Travel visa restrictions are a major impediment to growth in tourism and air transport in the African region, Botswana included. This was said by the General Manager of Air Botswana, Ben Dahwa, at this year’s annual conference of the Hospitality and Tourism Association of Botswana (HATAB) that took place in Kasane on Wednesday. The conference was themed “Tourism: Vital for Development and Economic Growth.”
“Inter-African tourism would be facilitated if the continent was treated as one domestic market similar to the EU with no need for transit visas,” Dahwa said. “Where a visa is required, it should be obtainable at the airport or the process should be speeded up to get it in one or two days.” He added that regions should adopt ‘univisas’ to facilitate region-wide travel and there should be electronic visa programmes.

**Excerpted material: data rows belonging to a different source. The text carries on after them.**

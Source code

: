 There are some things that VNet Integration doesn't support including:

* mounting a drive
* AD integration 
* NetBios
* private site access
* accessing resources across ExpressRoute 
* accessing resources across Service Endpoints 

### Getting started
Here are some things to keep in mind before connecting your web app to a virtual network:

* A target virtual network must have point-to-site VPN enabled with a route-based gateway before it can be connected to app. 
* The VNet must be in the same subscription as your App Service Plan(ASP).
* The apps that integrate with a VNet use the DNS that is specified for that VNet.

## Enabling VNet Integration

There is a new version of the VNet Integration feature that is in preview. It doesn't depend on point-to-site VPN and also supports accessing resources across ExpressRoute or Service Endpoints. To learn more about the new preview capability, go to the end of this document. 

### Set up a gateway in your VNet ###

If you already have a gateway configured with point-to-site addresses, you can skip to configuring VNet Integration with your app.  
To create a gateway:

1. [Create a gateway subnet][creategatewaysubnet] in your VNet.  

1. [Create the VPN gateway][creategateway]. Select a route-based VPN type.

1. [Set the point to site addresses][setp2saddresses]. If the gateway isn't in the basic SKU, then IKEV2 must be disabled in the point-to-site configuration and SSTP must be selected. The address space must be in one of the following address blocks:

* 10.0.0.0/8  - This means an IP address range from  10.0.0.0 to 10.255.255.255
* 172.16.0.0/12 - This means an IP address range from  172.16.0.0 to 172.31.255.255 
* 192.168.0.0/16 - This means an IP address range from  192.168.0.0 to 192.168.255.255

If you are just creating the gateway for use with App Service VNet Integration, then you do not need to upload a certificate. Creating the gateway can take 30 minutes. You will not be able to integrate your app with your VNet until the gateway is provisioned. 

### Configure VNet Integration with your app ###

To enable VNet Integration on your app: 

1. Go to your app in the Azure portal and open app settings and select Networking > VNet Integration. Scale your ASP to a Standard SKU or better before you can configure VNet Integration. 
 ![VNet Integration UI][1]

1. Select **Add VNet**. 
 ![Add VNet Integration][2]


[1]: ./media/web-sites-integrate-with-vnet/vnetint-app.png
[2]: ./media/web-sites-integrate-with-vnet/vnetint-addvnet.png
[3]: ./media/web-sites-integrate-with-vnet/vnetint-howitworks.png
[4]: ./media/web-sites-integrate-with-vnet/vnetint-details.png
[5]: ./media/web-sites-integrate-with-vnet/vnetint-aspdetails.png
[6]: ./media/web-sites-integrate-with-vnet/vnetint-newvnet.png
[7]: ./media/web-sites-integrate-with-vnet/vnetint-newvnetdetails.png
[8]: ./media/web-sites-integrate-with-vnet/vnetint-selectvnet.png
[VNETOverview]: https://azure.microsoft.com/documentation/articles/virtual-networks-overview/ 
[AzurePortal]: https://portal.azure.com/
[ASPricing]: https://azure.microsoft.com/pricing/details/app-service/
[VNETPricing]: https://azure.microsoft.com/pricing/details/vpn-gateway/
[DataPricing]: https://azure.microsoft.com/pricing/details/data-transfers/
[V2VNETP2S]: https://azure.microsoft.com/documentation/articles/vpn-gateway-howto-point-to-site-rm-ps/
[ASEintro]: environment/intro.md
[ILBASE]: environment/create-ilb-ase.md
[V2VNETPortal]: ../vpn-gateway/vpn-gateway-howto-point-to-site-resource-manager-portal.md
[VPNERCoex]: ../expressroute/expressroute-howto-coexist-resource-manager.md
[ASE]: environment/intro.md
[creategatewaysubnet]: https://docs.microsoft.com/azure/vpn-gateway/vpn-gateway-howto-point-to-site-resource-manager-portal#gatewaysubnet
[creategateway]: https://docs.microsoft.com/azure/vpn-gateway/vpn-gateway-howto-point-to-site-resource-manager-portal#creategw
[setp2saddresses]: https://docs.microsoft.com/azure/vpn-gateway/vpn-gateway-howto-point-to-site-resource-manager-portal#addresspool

Dahwa identified poor infrastructure in air transport and the tourism industry as another persistent problem that constrained growth in Africa. This was characterised by inadequate transit facilities at some airports, shortage of parking space for aircraft, and irregular power supply that constrained the use of information technologies at airports.
“There is need for adequate infrastructure to facilitate efficient, fast and inexpensive movement of tourists,” Dahwa said. “Some major airports urgently need a second runway, in case of one being closed for any reason. Air Botswana fleet needs on-going renewal. Tourist traffic will be attracted to airports and airlines that are user-friendly, comfortable and convenient.” Botswana’s Sir Seretse Khama International Airport (SSKIA) is a major project that the government has prioritised for upgrading. The project, which was meant to accommodate the FIFA World Cup in South Africa, is still incomplete five years beyond schedule.
It is understood that air transport is by far the most effective transport mode for international travel constituting around 40 percent market share of all transport modes. The most remote areas can now be reached by air transport. Dahwa said this was critical in Africa where surface transport infrastructure was inadequate in many countries. Air Botswana which its airlines are commonly known for delays for departure, its time performance has significantly moved from 66 percent in March 2014 to 85percent in February 2015. Meanwhile, Dahwa called for the need for air transport and tourism authorities to collaborate and coordinate their policies to drive the development of these related industries.